Betania la vi a pleno sol, subiendo por los callejones que llevan a la tumba de Lázaro,  me parecía escuchar las palabras de Jesús a Marta “Una sola cosa es necesaria…”.

Vi Betfagé, con la piedra, venerada todavía hoy, donde Jesús puso el pie para montar el asno antes de entrar a Jerusalén en medio de ramos de olivo y los hosannas de la multitud.

El Getsemaní y el huerto, espléndido jardín, me hizo permanecer recogida y dolorida en la pulcra iglesia decorada con gusto, iluminada de violeta, en el centro encierra una piedra enrojecida hoy por una luz, un tiempo por la sangre de Jesús. Me parecía estar viendo a Jesús pero no osaba imaginarlo.

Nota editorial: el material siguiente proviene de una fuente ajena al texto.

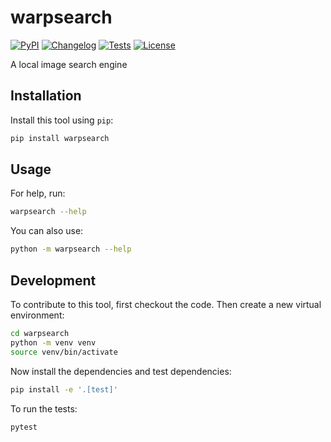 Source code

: # warpsearch

[![PyPI](https://img.shields.io/pypi/v/warpsearch.svg)](https://pypi.org/project/warpsearch/)
[![Changelog](https://img.shields.io/github/v/release/adtygan/warpsearch?include_prereleases&label=changelog)](https://github.com/adtygan/warpsearch/releases)
[![Tests](https://github.com/adtygan/warpsearch/actions/workflows/test.yml/badge.svg)](https://github.com/adtygan/warpsearch/actions/workflows/test.yml)
[![License](https://img.shields.io/badge/license-Apache%202.0-blue.svg)](https://github.com/adtygan/warpsearch/blob/master/LICENSE)

A local image search engine

## Installation

Install this tool using `pip`:
```bash
pip install warpsearch
```
## Usage

For help, run:
```bash
warpsearch --help
```
You can also use:
```bash
python -m warpsearch --help
```
## Development

To contribute to this tool, first checkout the code. Then create a new virtual environment:
```bash
cd warpsearch
python -m venv venv
source venv/bin/activate
```
Now install the dependencies and test dependencies:
```bash
pip install -e '.[test]'
```
To run the tests:
```bash
pytest
```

Después el Gallicantus, donde el gallo cantó, y la escalerita, todavía bien conservada a la intemperie, bajo el cielo entre el verde de los prados que la rodean y las plantas. Lleva de Sión al torrente Cedrón.

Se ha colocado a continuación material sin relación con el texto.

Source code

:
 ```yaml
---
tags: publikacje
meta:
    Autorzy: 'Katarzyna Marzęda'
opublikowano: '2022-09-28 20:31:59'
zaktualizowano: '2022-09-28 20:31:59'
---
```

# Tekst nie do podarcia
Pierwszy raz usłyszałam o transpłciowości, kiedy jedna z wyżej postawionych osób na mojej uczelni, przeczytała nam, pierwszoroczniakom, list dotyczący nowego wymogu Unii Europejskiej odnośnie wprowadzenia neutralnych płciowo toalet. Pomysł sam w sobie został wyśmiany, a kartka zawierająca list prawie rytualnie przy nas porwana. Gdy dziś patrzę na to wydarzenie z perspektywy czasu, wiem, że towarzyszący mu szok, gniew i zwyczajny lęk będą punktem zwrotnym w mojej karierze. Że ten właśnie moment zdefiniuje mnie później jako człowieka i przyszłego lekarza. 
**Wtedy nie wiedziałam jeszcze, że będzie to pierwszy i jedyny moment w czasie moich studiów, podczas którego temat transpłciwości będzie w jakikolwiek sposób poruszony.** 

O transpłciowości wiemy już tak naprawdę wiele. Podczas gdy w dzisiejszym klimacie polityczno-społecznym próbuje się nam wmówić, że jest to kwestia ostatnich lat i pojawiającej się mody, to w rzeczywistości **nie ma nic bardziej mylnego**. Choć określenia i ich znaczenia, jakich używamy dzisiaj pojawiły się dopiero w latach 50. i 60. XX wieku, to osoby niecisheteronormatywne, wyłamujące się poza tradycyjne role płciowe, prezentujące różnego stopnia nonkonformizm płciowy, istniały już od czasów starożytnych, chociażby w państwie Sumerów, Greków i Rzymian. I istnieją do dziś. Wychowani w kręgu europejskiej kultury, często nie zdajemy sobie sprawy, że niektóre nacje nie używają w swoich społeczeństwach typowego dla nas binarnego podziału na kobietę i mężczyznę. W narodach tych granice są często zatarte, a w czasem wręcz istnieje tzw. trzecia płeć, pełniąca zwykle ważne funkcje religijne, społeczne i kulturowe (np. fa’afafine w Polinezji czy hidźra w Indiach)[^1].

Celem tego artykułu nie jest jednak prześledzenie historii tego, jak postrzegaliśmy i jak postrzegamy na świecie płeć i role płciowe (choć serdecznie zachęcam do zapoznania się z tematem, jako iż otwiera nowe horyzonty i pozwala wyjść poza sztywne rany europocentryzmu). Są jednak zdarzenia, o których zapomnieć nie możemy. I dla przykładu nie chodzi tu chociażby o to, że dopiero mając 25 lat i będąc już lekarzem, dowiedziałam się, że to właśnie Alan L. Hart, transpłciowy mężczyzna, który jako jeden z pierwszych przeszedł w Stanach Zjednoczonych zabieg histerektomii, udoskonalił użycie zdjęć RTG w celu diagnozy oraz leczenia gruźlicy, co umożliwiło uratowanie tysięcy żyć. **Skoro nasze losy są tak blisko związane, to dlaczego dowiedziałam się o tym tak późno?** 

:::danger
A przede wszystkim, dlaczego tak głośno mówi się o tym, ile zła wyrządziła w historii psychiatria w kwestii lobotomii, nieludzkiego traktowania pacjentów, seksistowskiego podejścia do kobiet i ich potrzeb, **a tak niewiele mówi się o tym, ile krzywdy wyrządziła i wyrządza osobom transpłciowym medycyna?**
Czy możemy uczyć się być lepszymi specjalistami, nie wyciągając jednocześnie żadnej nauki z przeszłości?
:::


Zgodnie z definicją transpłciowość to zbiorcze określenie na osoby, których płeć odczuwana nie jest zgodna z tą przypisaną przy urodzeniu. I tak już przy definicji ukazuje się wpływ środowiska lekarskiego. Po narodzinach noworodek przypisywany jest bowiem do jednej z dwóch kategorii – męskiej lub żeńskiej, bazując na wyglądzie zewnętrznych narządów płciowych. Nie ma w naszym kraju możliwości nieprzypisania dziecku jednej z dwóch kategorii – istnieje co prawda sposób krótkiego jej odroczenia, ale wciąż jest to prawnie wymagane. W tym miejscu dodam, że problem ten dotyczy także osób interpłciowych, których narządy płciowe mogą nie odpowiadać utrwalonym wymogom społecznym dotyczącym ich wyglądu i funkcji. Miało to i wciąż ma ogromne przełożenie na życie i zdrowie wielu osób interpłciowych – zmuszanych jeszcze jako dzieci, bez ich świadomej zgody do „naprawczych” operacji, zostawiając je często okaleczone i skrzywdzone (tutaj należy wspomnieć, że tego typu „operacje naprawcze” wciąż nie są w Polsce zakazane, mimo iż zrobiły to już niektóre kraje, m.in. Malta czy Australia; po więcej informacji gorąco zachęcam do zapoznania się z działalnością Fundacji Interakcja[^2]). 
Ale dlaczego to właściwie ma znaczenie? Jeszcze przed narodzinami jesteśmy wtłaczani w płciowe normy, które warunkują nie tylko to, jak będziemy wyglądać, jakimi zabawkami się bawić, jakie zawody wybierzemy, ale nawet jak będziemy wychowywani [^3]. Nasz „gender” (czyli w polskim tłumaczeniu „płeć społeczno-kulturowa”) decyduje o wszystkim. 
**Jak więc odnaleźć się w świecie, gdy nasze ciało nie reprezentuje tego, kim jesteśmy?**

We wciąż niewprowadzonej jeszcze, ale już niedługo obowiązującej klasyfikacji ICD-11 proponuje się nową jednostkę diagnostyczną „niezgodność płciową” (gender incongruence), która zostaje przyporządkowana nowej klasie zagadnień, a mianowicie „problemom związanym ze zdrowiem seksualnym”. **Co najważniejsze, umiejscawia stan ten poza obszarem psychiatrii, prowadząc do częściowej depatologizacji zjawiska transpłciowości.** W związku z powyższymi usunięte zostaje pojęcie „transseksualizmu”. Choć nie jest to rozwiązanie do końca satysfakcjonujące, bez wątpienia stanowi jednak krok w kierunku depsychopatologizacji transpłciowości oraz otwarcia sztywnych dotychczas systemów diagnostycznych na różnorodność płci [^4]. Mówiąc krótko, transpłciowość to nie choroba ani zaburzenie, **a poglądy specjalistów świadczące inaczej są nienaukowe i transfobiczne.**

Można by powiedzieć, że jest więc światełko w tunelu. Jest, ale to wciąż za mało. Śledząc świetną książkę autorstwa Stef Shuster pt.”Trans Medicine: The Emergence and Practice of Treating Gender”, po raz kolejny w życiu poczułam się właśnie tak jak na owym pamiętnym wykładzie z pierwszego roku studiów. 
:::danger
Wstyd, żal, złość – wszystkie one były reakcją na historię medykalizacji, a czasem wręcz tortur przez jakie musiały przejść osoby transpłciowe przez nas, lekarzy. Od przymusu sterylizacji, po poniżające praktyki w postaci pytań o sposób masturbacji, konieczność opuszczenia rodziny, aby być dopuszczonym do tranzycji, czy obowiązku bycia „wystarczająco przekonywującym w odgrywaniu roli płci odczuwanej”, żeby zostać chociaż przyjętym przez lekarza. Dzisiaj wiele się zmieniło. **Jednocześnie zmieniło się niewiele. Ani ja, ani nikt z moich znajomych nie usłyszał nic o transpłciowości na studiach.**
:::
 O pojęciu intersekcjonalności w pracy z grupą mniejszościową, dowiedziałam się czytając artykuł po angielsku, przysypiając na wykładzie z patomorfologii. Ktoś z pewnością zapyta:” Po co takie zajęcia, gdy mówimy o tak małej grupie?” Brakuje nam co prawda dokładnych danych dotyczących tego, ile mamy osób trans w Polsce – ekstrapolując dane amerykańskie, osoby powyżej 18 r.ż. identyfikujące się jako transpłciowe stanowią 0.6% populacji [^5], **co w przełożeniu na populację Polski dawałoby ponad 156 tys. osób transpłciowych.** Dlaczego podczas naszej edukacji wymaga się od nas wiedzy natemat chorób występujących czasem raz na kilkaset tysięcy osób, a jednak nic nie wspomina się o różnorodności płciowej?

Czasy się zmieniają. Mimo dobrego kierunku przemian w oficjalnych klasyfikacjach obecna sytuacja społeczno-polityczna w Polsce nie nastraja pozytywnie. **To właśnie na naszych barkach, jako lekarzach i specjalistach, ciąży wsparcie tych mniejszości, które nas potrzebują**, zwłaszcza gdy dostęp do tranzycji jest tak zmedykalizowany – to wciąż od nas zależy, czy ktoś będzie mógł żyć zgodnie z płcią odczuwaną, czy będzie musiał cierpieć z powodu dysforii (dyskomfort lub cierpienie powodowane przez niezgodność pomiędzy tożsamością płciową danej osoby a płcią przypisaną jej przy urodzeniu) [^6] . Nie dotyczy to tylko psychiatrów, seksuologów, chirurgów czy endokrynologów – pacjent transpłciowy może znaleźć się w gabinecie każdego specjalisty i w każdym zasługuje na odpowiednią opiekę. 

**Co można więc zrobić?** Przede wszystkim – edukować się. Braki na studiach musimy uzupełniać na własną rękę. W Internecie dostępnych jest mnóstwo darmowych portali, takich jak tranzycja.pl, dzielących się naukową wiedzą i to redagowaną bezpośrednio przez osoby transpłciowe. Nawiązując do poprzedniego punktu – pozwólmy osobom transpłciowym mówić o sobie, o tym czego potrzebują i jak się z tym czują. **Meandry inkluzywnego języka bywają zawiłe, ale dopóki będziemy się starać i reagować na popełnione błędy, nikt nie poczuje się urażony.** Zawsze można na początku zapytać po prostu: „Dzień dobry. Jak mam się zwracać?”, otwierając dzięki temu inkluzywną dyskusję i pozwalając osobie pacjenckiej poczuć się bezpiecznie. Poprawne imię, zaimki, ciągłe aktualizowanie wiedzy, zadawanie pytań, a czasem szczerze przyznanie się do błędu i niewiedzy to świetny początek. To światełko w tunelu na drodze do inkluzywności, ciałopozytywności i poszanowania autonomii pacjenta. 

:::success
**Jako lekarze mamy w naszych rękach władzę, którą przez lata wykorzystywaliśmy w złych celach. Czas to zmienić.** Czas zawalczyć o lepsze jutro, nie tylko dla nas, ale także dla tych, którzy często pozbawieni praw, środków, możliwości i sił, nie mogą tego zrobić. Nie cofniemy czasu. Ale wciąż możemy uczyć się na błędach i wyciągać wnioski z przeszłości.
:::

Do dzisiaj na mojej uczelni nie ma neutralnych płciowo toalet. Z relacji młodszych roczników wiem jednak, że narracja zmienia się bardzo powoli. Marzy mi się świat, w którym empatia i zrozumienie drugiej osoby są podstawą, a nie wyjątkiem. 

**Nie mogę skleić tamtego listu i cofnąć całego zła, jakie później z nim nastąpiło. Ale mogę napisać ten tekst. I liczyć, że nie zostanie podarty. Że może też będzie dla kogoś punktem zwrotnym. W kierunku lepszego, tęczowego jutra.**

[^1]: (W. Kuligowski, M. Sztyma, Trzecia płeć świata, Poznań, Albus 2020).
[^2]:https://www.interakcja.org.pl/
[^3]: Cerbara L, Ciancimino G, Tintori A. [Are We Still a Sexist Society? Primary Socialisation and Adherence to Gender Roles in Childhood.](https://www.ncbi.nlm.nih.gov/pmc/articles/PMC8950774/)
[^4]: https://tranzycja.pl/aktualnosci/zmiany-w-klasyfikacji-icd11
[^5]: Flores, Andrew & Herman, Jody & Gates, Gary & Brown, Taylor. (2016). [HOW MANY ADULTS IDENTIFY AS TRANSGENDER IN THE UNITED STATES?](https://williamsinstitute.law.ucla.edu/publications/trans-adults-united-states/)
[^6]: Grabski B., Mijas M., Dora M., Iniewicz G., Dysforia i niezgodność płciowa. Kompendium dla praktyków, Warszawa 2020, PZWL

Aquí el Maestro, ya cerca de la muerte, con el corazón lleno de ternura hacia sus discípulos, ciertamente elegidos por el Cielo, pero todavía frágiles e incapaces de comprender, a nombre suyo y de todos aquellos por quienes había venido y estaba dispuesto a morir, elevó al Padre su oración: “Padre Santo, protege en tu nombre a quienes me has dado, para que sean una sola cosa como nosotros”. Allí Jesús invocó al Padre que nos adoptada, aunque estuviésemos lejos por nuestras culpas, y que nos hiciera hermanos entre nosotros, en la más salda, porque divina, unidad.

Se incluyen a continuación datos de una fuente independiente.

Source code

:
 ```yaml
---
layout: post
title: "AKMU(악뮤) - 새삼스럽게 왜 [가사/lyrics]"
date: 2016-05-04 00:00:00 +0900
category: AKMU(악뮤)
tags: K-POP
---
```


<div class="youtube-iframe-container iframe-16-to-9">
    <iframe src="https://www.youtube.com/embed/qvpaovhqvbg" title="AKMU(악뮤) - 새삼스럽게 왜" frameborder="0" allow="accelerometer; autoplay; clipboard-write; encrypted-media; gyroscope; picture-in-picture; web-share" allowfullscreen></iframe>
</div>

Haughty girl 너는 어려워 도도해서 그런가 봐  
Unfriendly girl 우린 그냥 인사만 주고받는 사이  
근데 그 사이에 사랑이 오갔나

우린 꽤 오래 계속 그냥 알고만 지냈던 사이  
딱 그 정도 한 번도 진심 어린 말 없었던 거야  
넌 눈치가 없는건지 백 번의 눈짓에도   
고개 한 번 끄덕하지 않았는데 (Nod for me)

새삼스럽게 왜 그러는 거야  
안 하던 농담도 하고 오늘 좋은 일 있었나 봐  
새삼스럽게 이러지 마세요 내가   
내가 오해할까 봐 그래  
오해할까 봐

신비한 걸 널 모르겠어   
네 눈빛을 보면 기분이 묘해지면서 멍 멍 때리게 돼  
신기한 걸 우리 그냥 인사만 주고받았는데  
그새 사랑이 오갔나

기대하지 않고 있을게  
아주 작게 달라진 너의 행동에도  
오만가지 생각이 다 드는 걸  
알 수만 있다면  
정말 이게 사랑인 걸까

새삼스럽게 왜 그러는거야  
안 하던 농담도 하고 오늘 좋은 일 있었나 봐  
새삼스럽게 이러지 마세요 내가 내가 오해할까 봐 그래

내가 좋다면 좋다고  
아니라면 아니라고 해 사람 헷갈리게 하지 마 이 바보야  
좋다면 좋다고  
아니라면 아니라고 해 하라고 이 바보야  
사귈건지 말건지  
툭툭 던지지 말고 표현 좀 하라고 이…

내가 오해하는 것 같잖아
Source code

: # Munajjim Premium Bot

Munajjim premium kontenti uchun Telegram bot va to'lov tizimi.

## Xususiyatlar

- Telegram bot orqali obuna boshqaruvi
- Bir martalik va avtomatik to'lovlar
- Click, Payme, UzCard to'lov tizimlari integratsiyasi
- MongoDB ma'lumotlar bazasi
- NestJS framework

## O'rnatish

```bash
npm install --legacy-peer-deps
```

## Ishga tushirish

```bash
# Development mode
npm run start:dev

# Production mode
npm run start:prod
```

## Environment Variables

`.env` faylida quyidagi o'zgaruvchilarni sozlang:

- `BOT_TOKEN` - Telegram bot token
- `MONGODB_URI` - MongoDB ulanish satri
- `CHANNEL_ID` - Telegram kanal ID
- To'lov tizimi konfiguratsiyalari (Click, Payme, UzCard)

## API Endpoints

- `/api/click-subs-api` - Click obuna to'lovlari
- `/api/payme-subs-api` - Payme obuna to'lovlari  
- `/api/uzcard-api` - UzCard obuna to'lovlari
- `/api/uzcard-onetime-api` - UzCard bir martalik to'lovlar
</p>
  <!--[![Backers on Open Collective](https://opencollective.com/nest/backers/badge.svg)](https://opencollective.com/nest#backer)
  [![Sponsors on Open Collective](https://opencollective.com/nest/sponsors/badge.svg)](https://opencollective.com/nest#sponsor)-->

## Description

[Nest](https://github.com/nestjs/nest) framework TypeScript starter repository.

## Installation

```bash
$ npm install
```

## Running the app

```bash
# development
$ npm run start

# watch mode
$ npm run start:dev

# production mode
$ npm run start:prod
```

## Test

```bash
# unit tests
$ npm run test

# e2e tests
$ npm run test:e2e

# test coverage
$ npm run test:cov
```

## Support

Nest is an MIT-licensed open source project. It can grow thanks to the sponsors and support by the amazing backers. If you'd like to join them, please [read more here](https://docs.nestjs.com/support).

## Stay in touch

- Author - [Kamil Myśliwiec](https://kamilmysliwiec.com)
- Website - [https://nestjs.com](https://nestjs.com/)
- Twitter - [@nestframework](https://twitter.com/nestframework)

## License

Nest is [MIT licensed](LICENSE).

Vi muchos otros lugares, recorrí muchos caminos que Jesús recorrió, Observé lugares que Jesús observó, pasaron bajo mi mirada piedras, piedras y más piedras… Y cada piedra decía una palabra, mucho más que una palabra, hasta que, la final, me sentía toda inundada, toda llena de la presencia de Jesús.

Recuerdo con claridad el haberme literalmente olvidado de mi patria, de mis conocidos, de mis amigos, de todo. Me veía inmóvil y estática, espiritualmente petrificada entre estas piedras, sin otra cosa que hacer que adorar. ¡Adorar con el alma fija en el Hombre Dios que aquellas piedras me habían explicado, revelado, cantado, exaltado!

Sólo una idea me hizo regresar. También en Italia había un lugar que valía más que todos esos lugares, donde encontraría a Jesús vivo: era el tabernáculo, cada tabernáculo con Jesús eucaristía.

Fragmentos tomados de Escritos Espirituales 1 “El atractivo del tiempo moderno” – Ed. Ciudad Nueva, 1996.